Die belgische Bundesregierung und der Betreiber ENGIE/Electrabel führen demzufolge exklusive Verhandlungen über eine mögliche Übernahme sämtlicher nuklearer Aktivitäten durch den belgischen Staat. Ziel sei, sich bis zum 1. Oktober mit Engie ein Rahmenabkommen für die Übernahme des Kernkraftwerksparks zu vereinbaren. Es geht um die sieben Reaktoren, aber auch um Pflichten aus Stilllegung und Rückbau und um das Personal, das die Anlagen noch kennt.
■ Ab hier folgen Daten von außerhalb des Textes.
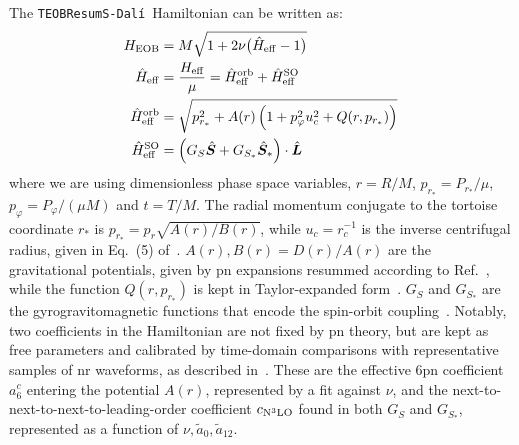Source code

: \documentclass[prd,amssymb,amsmath,amsfonts,nofootinbib,reprint,showpacs,longbibliography]{revtex4-1}
\newcommand{\dali}[0]{\texttt{TEOBResumS-Dalí}}
\begin{document}
The \dali~Hamiltonian can be written as:
\begin{subequations}
\begin{align}
H_{\rm EOB} &= M \sqrt{1 + 2 \nu \bigl(\hat{H}_{\rm eff} - 1\bigr)} \\
\hat{H}_{\rm eff} &= \dfrac{H_{\rm eff}}{\mu} = \hat{H}_{\rm eff}^{\rm orb} + \hat{H}_{\rm eff}^{\rm SO} \\
\hat{H}_{\rm eff}^{\rm orb} &= \sqrt{p_{r_*}^2 + A(r) \left(1 + p_\varphi^2 u_c^2 + Q(r, p_{r_*})\right)} \\
\hat{H}_{\rm eff}^{\rm SO}  &= \left(G_S \hat{\bm{S}} + G_{S_*} \hat{\bm{S}}_*\right) \cdot \hat{\bm{L}} \ \,
\end{align}
\end{subequations}
where we are using dimensionless phase space variables, $r = R/M$, $p_{r_*} = P_{r_*}/\mu$, $p_\varphi =
P_\varphi/(\mu M)$ and $t = T/M$. The radial momentum conjugate to the tortoise coordinate $r_*$ is
$p_{r_*} = p_r \sqrt{A(r)/B(r)}$, while $u_c = r_c^{-1}$ is the inverse centrifugal radius, given in
Eq.~(5) of~\cite{Nagar:2024oyk}. $A(r), B(r) = D(r)/A(r)$ are the gravitational potentials,
given by \ac{pn} expansions resummed according to Ref.~\cite{Nagar:2024oyk}, while the function $Q(r, p_{r_*})$
is kept in Taylor-expanded form~\cite{Nagar:2021xnh, Nagar:2024dzj}. $G_S$ and $G_{S_*}$ are the 
gyrogravitomagnetic functions that encode the spin-orbit coupling~\cite{Damour:2014sva}. Notably,
two coefficients in the Hamiltonian are not fixed by \ac{pn} theory, but are kept as free parameters
and calibrated by time-domain comparisons with representative samples of \ac{nr} waveforms, as described
in~\cite{Nagar:2024oyk}. These are the effective 6\ac{pn} coefficient $a_6^c$ entering the potential $A(r)$,
represented by a fit against $\nu$, and the next-to-next-to-next-to-leading-order coefficient $c_{\rm{N}^3\rm{LO}}$
found in both $G_S$ and $G_{S_*}$, represented as a function of $\nu, \tilde{a}_0, \tilde{a}_{12}$.
\end{document}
Aktuell stand der Betreiber Engie bereits vor einem entscheidenden Rückbauschritt, der eine Wiederinbetriebnahme erheblich erschwert hätte, als der Belgische Energieminister Matthieu Bihet eingriff und verlangte, dass jegliche Arbeiten, die eine mögliche Verlängerung der Laufzeit von Kernkraftwerken gefährden könnten, gestoppt werden.
„Wenn ein Land ein Kernkraftwerk schließt, verliert es nicht nur Produktionskapazität“, sagt Bihet dem Handelsblatt [1]. Es verliere nach und nach auch Kompetenzen und ein industrielles Ökosystem. „Wenn diese Elemente einmal verloren sind, ist es viel schwieriger und teurer, eine Branche wieder aufzubauen. Wir wollen wieder eine belgische Atompolitik aufbauen, die langfristig angelegt ist. Es geht nicht mehr um eine Übergangsenergie“, sagt er. „Das Bihet-Gesetz hat den Rahmen geschaffen, um neue nukleare Kapazitäten aufzubauen.“ 2025 erreichten die belgischen Netto-Stromimporte 13,4 Terawattstunden, ein Rekordwert.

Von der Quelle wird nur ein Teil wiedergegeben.